→ **Data records**:
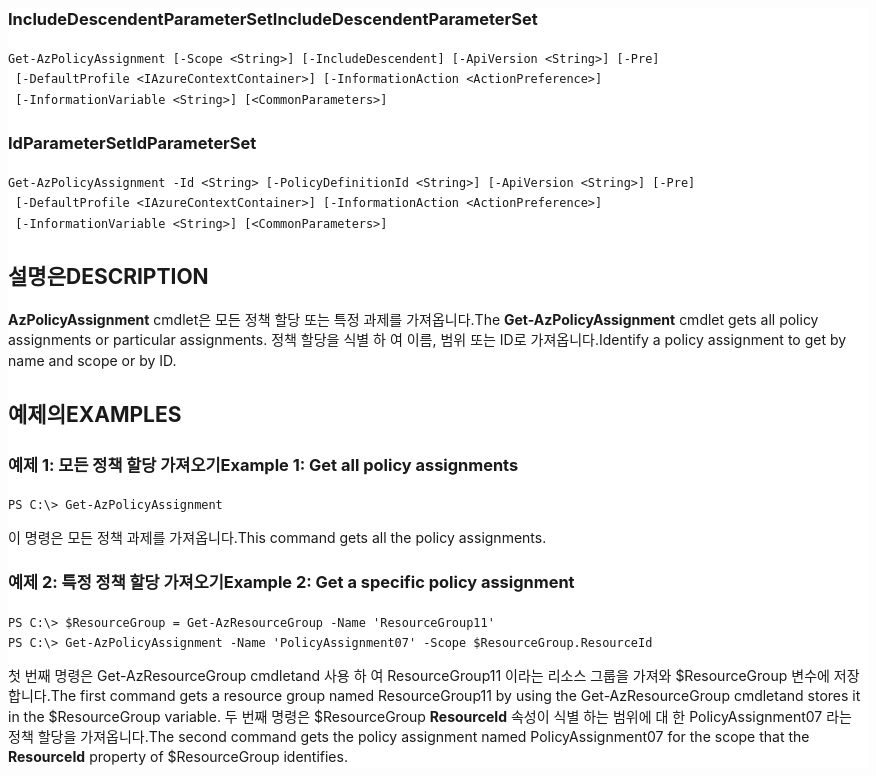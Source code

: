 ### <span data-ttu-id="f60c1-107">IncludeDescendentParameterSet</span><span class="sxs-lookup"><span data-stu-id="f60c1-107">IncludeDescendentParameterSet</span></span>
```
Get-AzPolicyAssignment [-Scope <String>] [-IncludeDescendent] [-ApiVersion <String>] [-Pre]
 [-DefaultProfile <IAzureContextContainer>] [-InformationAction <ActionPreference>]
 [-InformationVariable <String>] [<CommonParameters>]
```

### <span data-ttu-id="f60c1-108">IdParameterSet</span><span class="sxs-lookup"><span data-stu-id="f60c1-108">IdParameterSet</span></span>
```
Get-AzPolicyAssignment -Id <String> [-PolicyDefinitionId <String>] [-ApiVersion <String>] [-Pre]
 [-DefaultProfile <IAzureContextContainer>] [-InformationAction <ActionPreference>]
 [-InformationVariable <String>] [<CommonParameters>]
```

## <span data-ttu-id="f60c1-109">설명은</span><span class="sxs-lookup"><span data-stu-id="f60c1-109">DESCRIPTION</span></span>
<span data-ttu-id="f60c1-110">**AzPolicyAssignment** cmdlet은 모든 정책 할당 또는 특정 과제를 가져옵니다.</span><span class="sxs-lookup"><span data-stu-id="f60c1-110">The **Get-AzPolicyAssignment** cmdlet gets all policy assignments or particular assignments.</span></span>
<span data-ttu-id="f60c1-111">정책 할당을 식별 하 여 이름, 범위 또는 ID로 가져옵니다.</span><span class="sxs-lookup"><span data-stu-id="f60c1-111">Identify a policy assignment to get by name and scope or by ID.</span></span>

## <span data-ttu-id="f60c1-112">예제의</span><span class="sxs-lookup"><span data-stu-id="f60c1-112">EXAMPLES</span></span>

### <span data-ttu-id="f60c1-113">예제 1: 모든 정책 할당 가져오기</span><span class="sxs-lookup"><span data-stu-id="f60c1-113">Example 1: Get all policy assignments</span></span>
```
PS C:\> Get-AzPolicyAssignment
```

<span data-ttu-id="f60c1-114">이 명령은 모든 정책 과제를 가져옵니다.</span><span class="sxs-lookup"><span data-stu-id="f60c1-114">This command gets all the policy assignments.</span></span>

### <span data-ttu-id="f60c1-115">예제 2: 특정 정책 할당 가져오기</span><span class="sxs-lookup"><span data-stu-id="f60c1-115">Example 2: Get a specific policy assignment</span></span>
```
PS C:\> $ResourceGroup = Get-AzResourceGroup -Name 'ResourceGroup11'
PS C:\> Get-AzPolicyAssignment -Name 'PolicyAssignment07' -Scope $ResourceGroup.ResourceId
```

<span data-ttu-id="f60c1-116">첫 번째 명령은 Get-AzResourceGroup cmdletand 사용 하 여 ResourceGroup11 이라는 리소스 그룹을 가져와 $ResourceGroup 변수에 저장 합니다.</span><span class="sxs-lookup"><span data-stu-id="f60c1-116">The first command gets a resource group named ResourceGroup11 by using the Get-AzResourceGroup cmdletand stores it in the $ResourceGroup variable.</span></span>
<span data-ttu-id="f60c1-117">두 번째 명령은 $ResourceGroup **ResourceId** 속성이 식별 하는 범위에 대 한 PolicyAssignment07 라는 정책 할당을 가져옵니다.</span><span class="sxs-lookup"><span data-stu-id="f60c1-117">The second command gets the policy assignment named PolicyAssignment07 for the scope that the **ResourceId** property of $ResourceGroup identifies.</span></span>

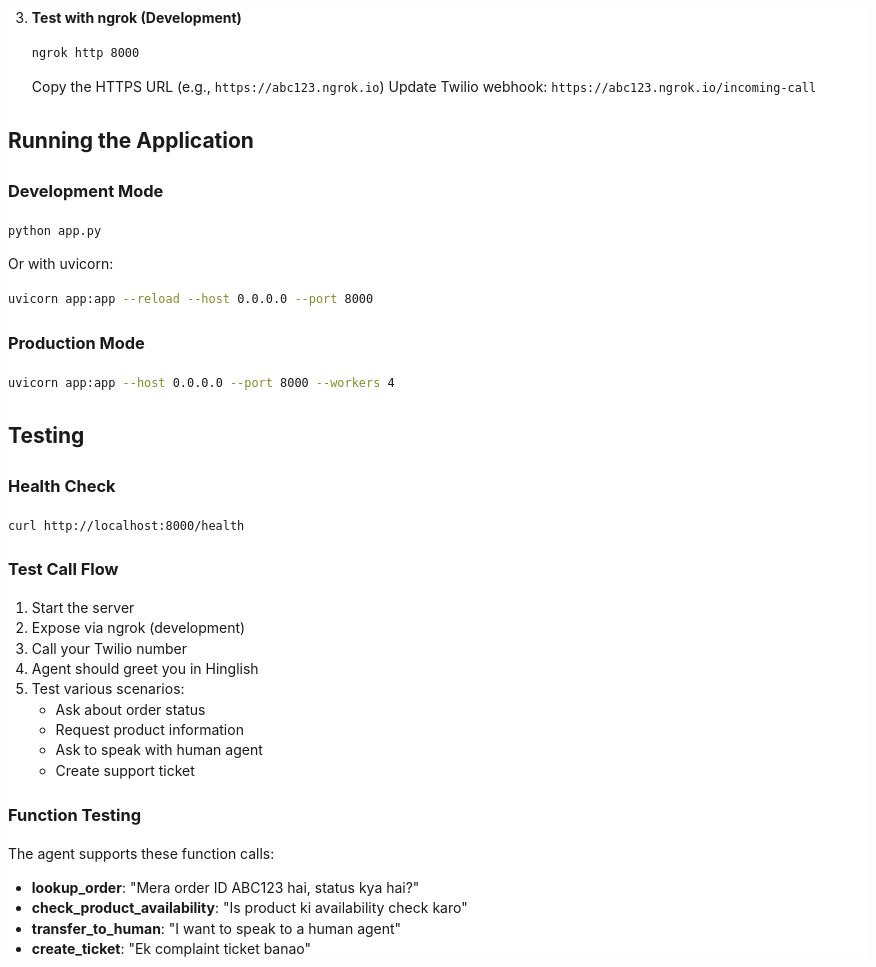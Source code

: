 3. **Test with ngrok (Development)**
   ```bash
   ngrok http 8000
   ```
   Copy the HTTPS URL (e.g., `https://abc123.ngrok.io`)
   Update Twilio webhook: `https://abc123.ngrok.io/incoming-call`

## Running the Application

### Development Mode

```bash
python app.py
```

Or with uvicorn:
```bash
uvicorn app:app --reload --host 0.0.0.0 --port 8000
```

### Production Mode

```bash
uvicorn app:app --host 0.0.0.0 --port 8000 --workers 4
```

## Testing

### Health Check
```bash
curl http://localhost:8000/health
```

### Test Call Flow

1. Start the server
2. Expose via ngrok (development)
3. Call your Twilio number
4. Agent should greet you in Hinglish
5. Test various scenarios:
   - Ask about order status
   - Request product information
   - Ask to speak with human agent
   - Create support ticket

### Function Testing

The agent supports these function calls:

- **lookup_order**: "Mera order ID ABC123 hai, status kya hai?"
- **check_product_availability**: "Is product ki availability check karo"
- **transfer_to_human**: "I want to speak to a human agent"
- **create_ticket**: "Ek complaint ticket banao"

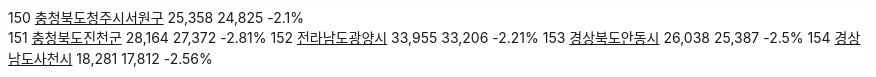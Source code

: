  <tr class="item">
    <td>150</td>
    <td><a href="/apt/충청북도청주시서원구">충청북도청주시서원구</a></td>
    <td>25,358</td>
    <td>24,825</td>
    <td>-2.1%</td>
  </tr>

  <tr>
    <td colspan="5">
      <script async src="https://pagead2.googlesyndication.com/pagead/js/adsbygoogle.js?client=ca-pub-3485438051770037"
          crossorigin="anonymous"></script>
      <ins class="adsbygoogle"
          style="display:block; text-align:center;"
          data-ad-layout="in-article"
          data-ad-format="fluid"
          data-ad-client="ca-pub-3485438051770037"
          data-ad-slot="2046582130"></ins>
      <script>
          (adsbygoogle = window.adsbygoogle || []).push({});
      </script>
    </td>
  </tr>            
            
  <tr class="item">
    <td>151</td>
    <td><a href="/apt/충청북도진천군">충청북도진천군</a></td>
    <td>28,164</td>
    <td>27,372</td>
    <td>-2.81%</td>
  </tr>

  <tr class="item">
    <td>152</td>
    <td><a href="/apt/전라남도광양시">전라남도광양시</a></td>
    <td>33,955</td>
    <td>33,206</td>
    <td>-2.21%</td>
  </tr>

  <tr class="item">
    <td>153</td>
    <td><a href="/apt/경상북도안동시">경상북도안동시</a></td>
    <td>26,038</td>
    <td>25,387</td>
    <td>-2.5%</td>
  </tr>

  <tr class="item">
    <td>154</td>
    <td><a href="/apt/경상남도사천시">경상남도사천시</a></td>
    <td>18,281</td>
    <td>17,812</td>
    <td>-2.56%</td>
  </tr>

→ **PROBLEM DESCRIPTION**: In transcribing the lines above, omit the images and keep all else exact.

→ **YOUR RESPONSE**:
Source code

: ### <span data-ttu-id="f60c1-107">IncludeDescendentParameterSet</span><span class="sxs-lookup"><span data-stu-id="f60c1-107">IncludeDescendentParameterSet</span></span>
```
Get-AzPolicyAssignment [-Scope <String>] [-IncludeDescendent] [-ApiVersion <String>] [-Pre]
 [-DefaultProfile <IAzureContextContainer>] [-InformationAction <ActionPreference>]
 [-InformationVariable <String>] [<CommonParameters>]
```

### <span data-ttu-id="f60c1-108">IdParameterSet</span><span class="sxs-lookup"><span data-stu-id="f60c1-108">IdParameterSet</span></span>
```
Get-AzPolicyAssignment -Id <String> [-PolicyDefinitionId <String>] [-ApiVersion <String>] [-Pre]
 [-DefaultProfile <IAzureContextContainer>] [-InformationAction <ActionPreference>]
 [-InformationVariable <String>] [<CommonParameters>]
```

## <span data-ttu-id="f60c1-109">설명은</span><span class="sxs-lookup"><span data-stu-id="f60c1-109">DESCRIPTION</span></span>
<span data-ttu-id="f60c1-110">**AzPolicyAssignment** cmdlet은 모든 정책 할당 또는 특정 과제를 가져옵니다.</span><span class="sxs-lookup"><span data-stu-id="f60c1-110">The **Get-AzPolicyAssignment** cmdlet gets all policy assignments or particular assignments.</span></span>
<span data-ttu-id="f60c1-111">정책 할당을 식별 하 여 이름, 범위 또는 ID로 가져옵니다.</span><span class="sxs-lookup"><span data-stu-id="f60c1-111">Identify a policy assignment to get by name and scope or by ID.</span></span>

## <span data-ttu-id="f60c1-112">예제의</span><span class="sxs-lookup"><span data-stu-id="f60c1-112">EXAMPLES</span></span>

### <span data-ttu-id="f60c1-113">예제 1: 모든 정책 할당 가져오기</span><span class="sxs-lookup"><span data-stu-id="f60c1-113">Example 1: Get all policy assignments</span></span>
```
PS C:\> Get-AzPolicyAssignment
```

<span data-ttu-id="f60c1-114">이 명령은 모든 정책 과제를 가져옵니다.</span><span class="sxs-lookup"><span data-stu-id="f60c1-114">This command gets all the policy assignments.</span></span>

### <span data-ttu-id="f60c1-115">예제 2: 특정 정책 할당 가져오기</span><span class="sxs-lookup"><span data-stu-id="f60c1-115">Example 2: Get a specific policy assignment</span></span>
```
PS C:\> $ResourceGroup = Get-AzResourceGroup -Name 'ResourceGroup11'
PS C:\> Get-AzPolicyAssignment -Name 'PolicyAssignment07' -Scope $ResourceGroup.ResourceId
```

<span data-ttu-id="f60c1-116">첫 번째 명령은 Get-AzResourceGroup cmdletand 사용 하 여 ResourceGroup11 이라는 리소스 그룹을 가져와 $ResourceGroup 변수에 저장 합니다.</span><span class="sxs-lookup"><span data-stu-id="f60c1-116">The first command gets a resource group named ResourceGroup11 by using the Get-AzResourceGroup cmdletand stores it in the $ResourceGroup variable.</span></span>
<span data-ttu-id="f60c1-117">두 번째 명령은 $ResourceGroup **ResourceId** 속성이 식별 하는 범위에 대 한 PolicyAssignment07 라는 정책 할당을 가져옵니다.</span><span class="sxs-lookup"><span data-stu-id="f60c1-117">The second command gets the policy assignment named PolicyAssignment07 for the scope that the **ResourceId** property of $ResourceGroup identifies.</span></span>

Source code

: 3. **Test with ngrok (Development)**
   ```bash
   ngrok http 8000
   ```
   Copy the HTTPS URL (e.g., `https://abc123.ngrok.io`)
   Update Twilio webhook: `https://abc123.ngrok.io/incoming-call`

## Running the Application

### Development Mode

```bash
python app.py
```

Or with uvicorn:
```bash
uvicorn app:app --reload --host 0.0.0.0 --port 8000
```

### Production Mode

```bash
uvicorn app:app --host 0.0.0.0 --port 8000 --workers 4
```

## Testing

### Health Check
```bash
curl http://localhost:8000/health
```

### Test Call Flow

1. Start the server
2. Expose via ngrok (development)
3. Call your Twilio number
4. Agent should greet you in Hinglish
5. Test various scenarios:
   - Ask about order status
   - Request product information
   - Ask to speak with human agent
   - Create support ticket

### Function Testing

The agent supports these function calls:

- **lookup_order**: "Mera order ID ABC123 hai, status kya hai?"
- **check_product_availability**: "Is product ki availability check karo"
- **transfer_to_human**: "I want to speak to a human agent"
- **create_ticket**: "Ek complaint ticket banao"

Source code

:  <tr class="item">
    <td>150</td>
    <td><a href="/apt/충청북도청주시서원구">충청북도청주시서원구</a></td>
    <td>25,358</td>
    <td>24,825</td>
    <td>-2.1%</td>
  </tr>

  <tr>
    <td colspan="5">
      <script async src="https://pagead2.googlesyndication.com/pagead/js/adsbygoogle.js?client=ca-pub-3485438051770037"
          crossorigin="anonymous"></script>
      <ins class="adsbygoogle"
          style="display:block; text-align:center;"
          data-ad-layout="in-article"
          data-ad-format="fluid"
          data-ad-client="ca-pub-3485438051770037"
          data-ad-slot="2046582130"></ins>
      <script>
          (adsbygoogle = window.adsbygoogle || []).push({});
      </script>
    </td>
  </tr>            
            
  <tr class="item">
    <td>151</td>
    <td><a href="/apt/충청북도진천군">충청북도진천군</a></td>
    <td>28,164</td>
    <td>27,372</td>
    <td>-2.81%</td>
  </tr>

  <tr class="item">
    <td>152</td>
    <td><a href="/apt/전라남도광양시">전라남도광양시</a></td>
    <td>33,955</td>
    <td>33,206</td>
    <td>-2.21%</td>
  </tr>

  <tr class="item">
    <td>153</td>
    <td><a href="/apt/경상북도안동시">경상북도안동시</a></td>
    <td>26,038</td>
    <td>25,387</td>
    <td>-2.5%</td>
  </tr>

  <tr class="item">
    <td>154</td>
    <td><a href="/apt/경상남도사천시">경상남도사천시</a></td>
    <td>18,281</td>
    <td>17,812</td>
    <td>-2.56%</td>
  </tr>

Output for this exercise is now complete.